GamesBeat: Now that you’re in services, what do you think is going to happen to solve the problem that mobile game companies have with discovery and user acquisition?

Helgason: I don’t know. We’re going to help a little bit, and maybe a lot. We acquired Playnomics, which is a sort of—they do analytics, but the goal of it is CRM, managing your users. Predictive analytics and making decisions based on behavior about how you should deal with your players. We’re going to do everything we can to give great tools like that to developers.

Besides that, I think a lot of it is on the app store managers to elevate games that are really good. They already do a decent job of it. But not just the people who can buy their way through the rankings. All my intuition is screaming that this is going to happen, and then we’ll have a healthier industry in a year or two.

GamesBeat: What do you think the quality level will be like in a year or two for the best mobile games?

Helgason: It blows my mind every year. The quality, the polish goes up so dramatically. Just in our world, which is a sort of annex to the whole mobile industry—we have awards every year for the best games in our ecosystem. At some point I said, “Every game that was nominated this year would have won every award last year.”

That’s how I feel about the whole industry, or at least the mobile ecosystem. It’s going up at a staggering rate. The devices get more powerful. Developers get smarter. The ecosystem gets bigger so they can afford to invest more. The tools get better. People get great at making games for mobile. Three years ago, nobody had more than a couple of years’ experience in mobile. Now a lot of people have five-plus years. There are many sharply inclining lines layered on top of each other.

GamesBeat: Knowing what you guys know about the game business and gamemakers, what sort of visibility is most interesting to you, that you get from this? What’s the direction of the game industry right now? What kind of analytics information do you absorb that you can direct people with?

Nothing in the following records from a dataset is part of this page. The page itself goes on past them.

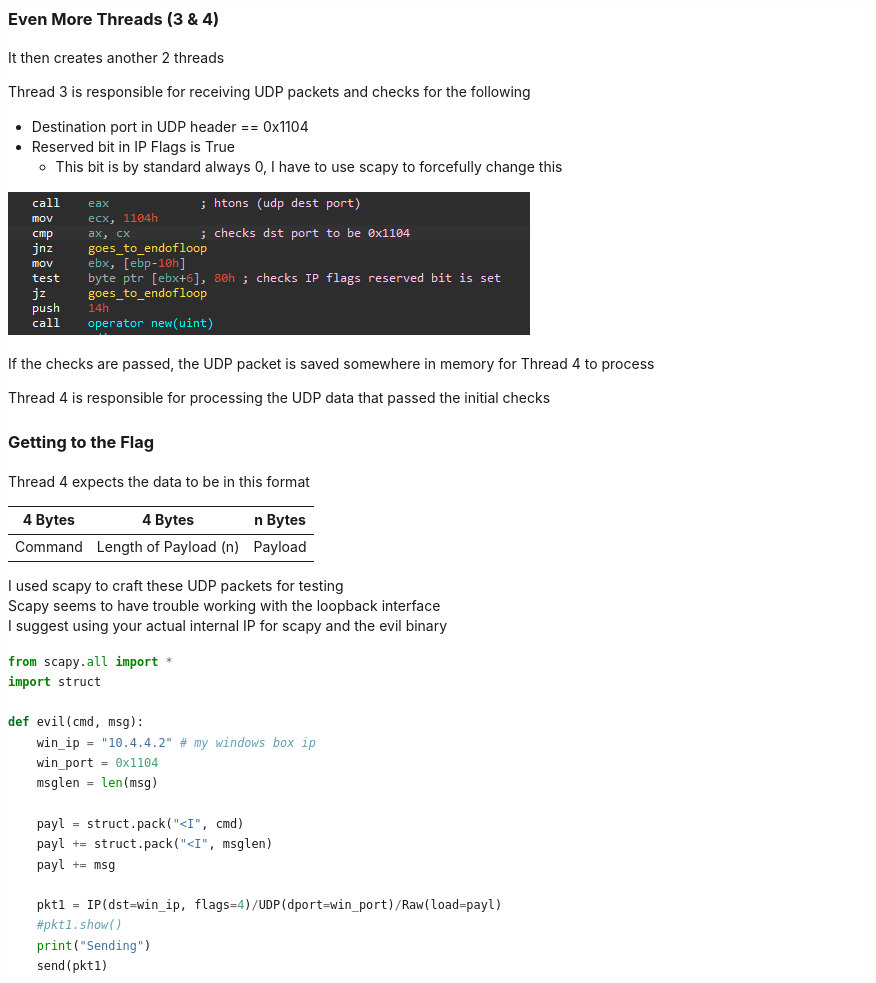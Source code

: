 ### Even More Threads (3 & 4)

It then creates another 2 threads

Thread 3 is responsible for receiving UDP packets and checks for the following
- Destination port in UDP header == 0x1104
- Reserved bit in IP Flags is True
  - This bit is by standard always 0, I have to use scapy to forcefully change this

![udpcheck](img/15.png)

If the checks are passed, the UDP packet is saved somewhere in memory for Thread 4 to process

Thread 4 is responsible for processing the UDP data that passed the initial checks

### Getting to the Flag

Thread 4 expects the data to be in this format

|4 Bytes|4 Bytes|n Bytes|
|----|----|----|
|Command|Length of Payload (n)|Payload|

I used scapy to craft these UDP packets for testing  
Scapy seems to have trouble working with the loopback interface  
I suggest using your actual internal IP for scapy and the evil binary

```py
from scapy.all import *
import struct

def evil(cmd, msg):
	win_ip = "10.4.4.2" # my windows box ip
	win_port = 0x1104
	msglen = len(msg)

	payl = struct.pack("<I", cmd) 
	payl += struct.pack("<I", msglen)
	payl += msg

	pkt1 = IP(dst=win_ip, flags=4)/UDP(dport=win_port)/Raw(load=payl)
	#pkt1.show()
	print("Sending")
	send(pkt1)

```

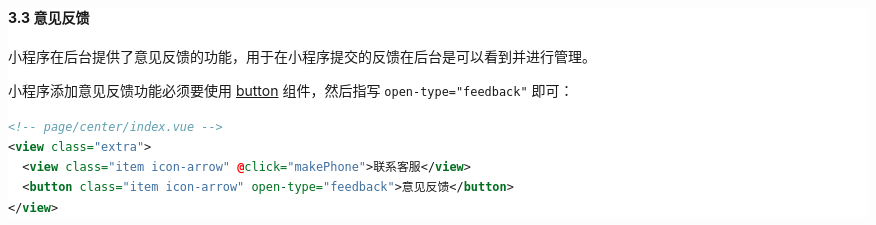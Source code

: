 #### 3.3 意见反馈

小程序在后台提供了意见反馈的功能，用于在小程序提交的反馈在后台是可以看到并进行管理。

小程序添加意见反馈功能必须要使用 [button](https://developers.weixin.qq.com/miniprogram/dev/component/button.html) 组件，然后指写 `open-type="feedback"` 即可：

```xml
<!-- page/center/index.vue -->
<view class="extra">
  <view class="item icon-arrow" @click="makePhone">联系客服</view>
  <button class="item icon-arrow" open-type="feedback">意见反馈</button>
</view>
```

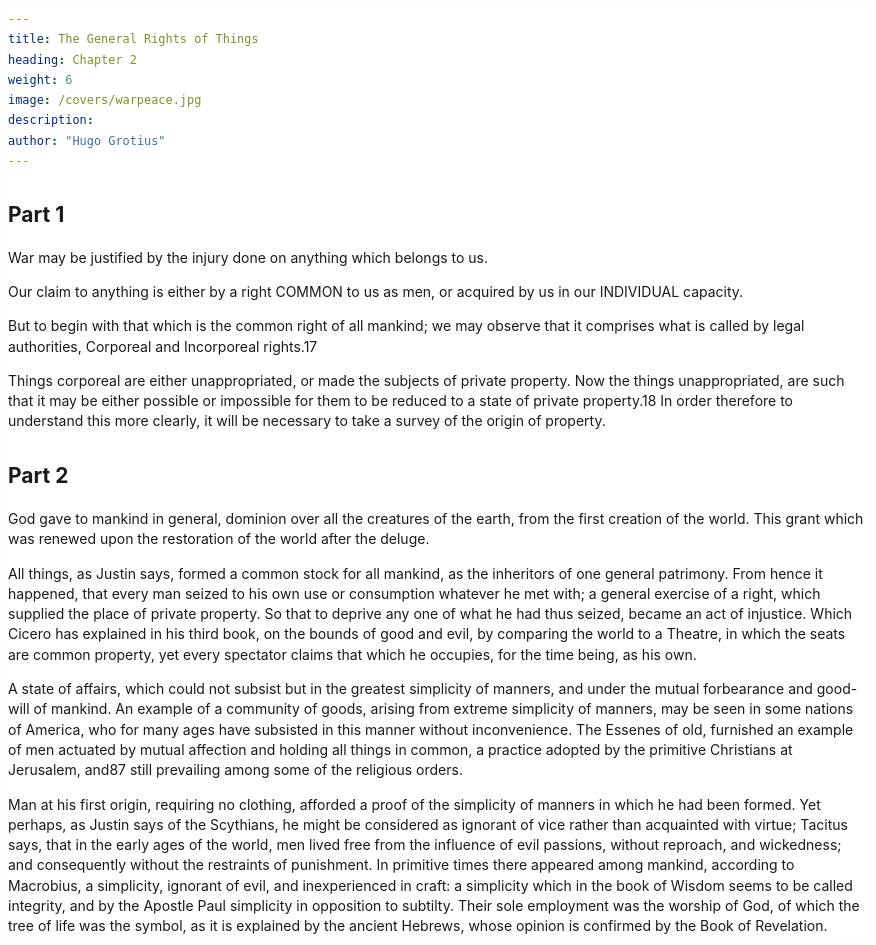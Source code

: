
 ```yaml
---
title: The General Rights of Things
heading: Chapter 2
weight: 6
image: /covers/warpeace.jpg
description: 
author: "Hugo Grotius"
---
```





## Part 1

War may be justified by the injury done on anything which belongs to us. 

Our claim to anything is either by a right COMMON to us as men, or acquired by us in our INDIVIDUAL capacity. 

But to begin with that which is the common right of all mankind; we may observe that it comprises what is called by legal authorities, Corporeal and Incorporeal rights.17

Things corporeal are either unappropriated, or made the subjects of private property. Now the things unappropriated, are such that it may be either possible or impossible for them to be reduced to a state of private property.18 In order therefore to understand this more clearly, it will be necessary to take a survey of the origin of property.


## Part 2

God gave to mankind in general, dominion over all the creatures of the earth, from the first creation of the world. This grant which was renewed upon the restoration of the world after the deluge. 

All things, as Justin says, formed a common stock for all mankind, as the inheritors of one general patrimony. From hence it happened, that every man seized to his own use or consumption whatever he met with; a general exercise of a right, which supplied the place of private property. So that to deprive any one of what he had thus seized, became an act of injustice. Which Cicero has explained in his third book, on the bounds of good and evil, by comparing the world to a Theatre, in which the seats are common property, yet every spectator claims that which he occupies, for the time being, as his own. 

A state of affairs, which could not subsist but in the greatest simplicity of manners, and under the mutual forbearance and good-will of mankind. An example of a community of goods, arising from extreme simplicity of manners, may be seen in some nations of America, who for many ages have subsisted in this manner without inconvenience. The Essenes of old, furnished an example of men actuated by mutual affection and holding all things in common, a practice adopted by the primitive Christians at Jerusalem, and87 still prevailing among some of the religious orders. 

Man at his first origin, requiring no clothing, afforded a proof of the simplicity of manners in which he had been formed. Yet perhaps, as Justin says of the Scythians, he might be considered as ignorant of vice rather than acquainted with virtue; Tacitus says, that in the early ages of the world, men lived free from the influence of evil passions, without reproach, and wickedness; and consequently without the restraints of punishment. In primitive times there appeared among mankind, according to Macrobius, a simplicity, ignorant of evil, and inexperienced in craft: a simplicity which in the book of Wisdom seems to be called integrity, and by the Apostle Paul simplicity in opposition to subtilty. Their sole employment was the worship of God, of which the tree of life was the symbol, as it is explained by the ancient Hebrews, whose opinion is confirmed by the Book of Revelation.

Helgason: It’s just in the biggest lines, in that—We see everything working. We see two-person teams building fantastic games and making enough money that they can pay the bills for several years, which enables them to build wonderful studios. We see every type of thing working, and of course also not working.

The possibilities are so wild. The industry, or at least the press, can be a bit myopically focused on one company making $1 billion. There’s a lot of people making $1 million to $5 million, which is incredible, if you’ve invested only a couple hundred thousand. We see that everywhere. The main thing is just the continuing explosion of opportunity. That’s the top line for us.

You may have heard me say this before, but if you go back 15 years, if you had a product you wanted to show the world of any kind, the biggest way to take that to the market would be prime time U.S. television. You might get noticed by 100 million people if you spent a lot of money. Now you can take a quality offering to a few app stores and marketplaces and reach more than 2 billion people. In five years that’ll be 4 billion people. It’s 40 times larger in the space in 20 years. It’s liquid. There’s no particular friction in it except the competition with others, which is significant. But we keep seeing amazing things get a lot of traction. To be part of the industry in this time is mind-blowing.

GamesBeat: It’s interesting to see user-generated content grow like crazy. I wonder, is there an opportunity for you guys in that space? Right now, you’re mainly helping professional developers. There are also players who want to create for these games.

Helgason: There some really amazing games that solicit user-generated content. Stair Dismount had that on Steam. We’ve not seen a lot of user-generated content on mobile, because the tools to create are still kind of wonky there. But people will figure it out. With the traction user-generated content has on other platforms, it’s impossible that nobody’s going to be successful with that in the next few years.

Our main job sometimes, especially with development features, is just to get out of the way and make it possible for developers to do. It’s possible and it’s easy, so we’re just not in the way. It’s going to be exciting when that happens.